## Aim of the task
From the data below, copy each line that includes the word "request".

Source texts of formatted documents
_ _ _ _ _ _ _
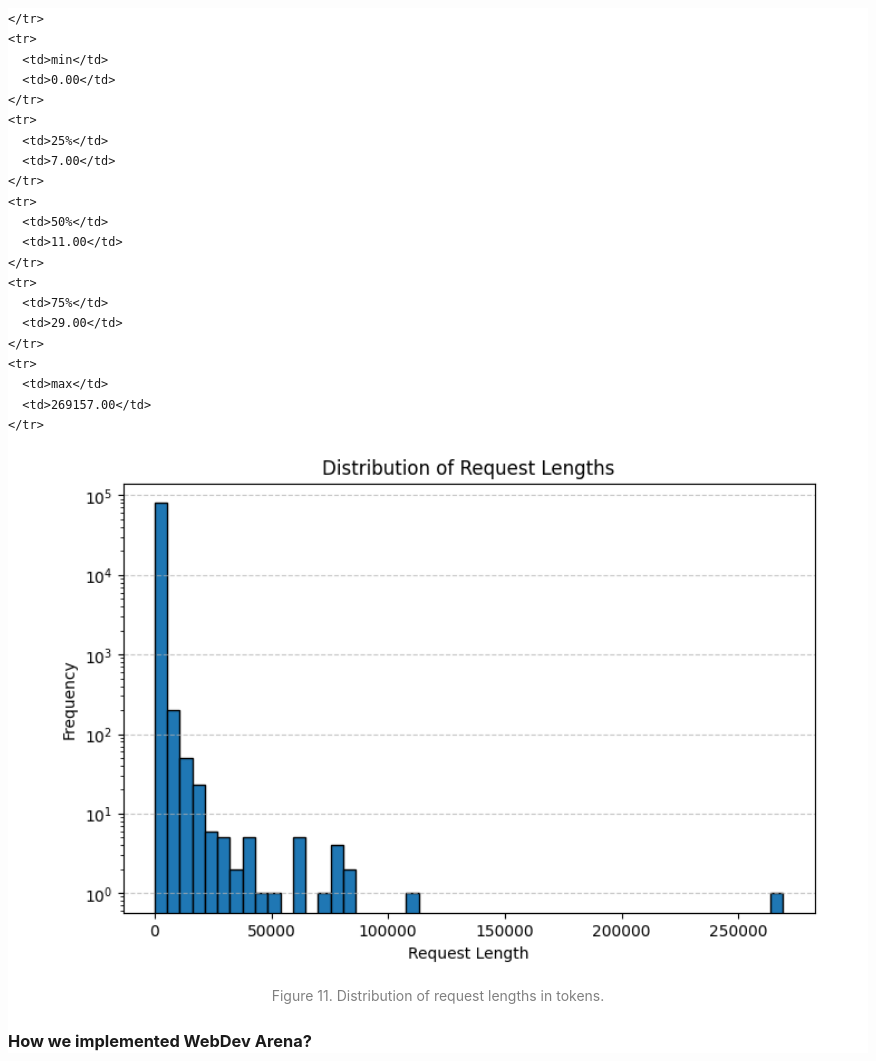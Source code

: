     </tr>
    <tr>
      <td>min</td>
      <td>0.00</td>
    </tr>
    <tr>
      <td>25%</td>
      <td>7.00</td>
    </tr>
    <tr>
      <td>50%</td>
      <td>11.00</td>
    </tr>
    <tr>
      <td>75%</td>
      <td>29.00</td>
    </tr>
    <tr>
      <td>max</td>
      <td>269157.00</td>
    </tr>
  </tbody>
</table>
<img src="/assets/img/blog/webdev_arena/distribution-of-request-lengths.png" alt="Distribution of Request Lengths" style="display:block; margin-top: auto; margin-left: auto; margin-right: auto; margin-bottom: auto; width: 90%">
<p style="color:gray; text-align: center;">Figure 11. Distribution of request lengths in tokens.</p>

### How we implemented WebDev Arena?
_ _ _ _ _ _ _
## Output of the task
<img src="/assets/img/blog/webdev_arena/distribution-of-request-lengths.png" alt="Distribution of Request Lengths" style="display:block; margin-top: auto; margin-left: auto; margin-right: auto; margin-bottom: auto; width: 90%">
<p style="color:gray; text-align: center;">Figure 11. Distribution of request lengths in tokens.</p>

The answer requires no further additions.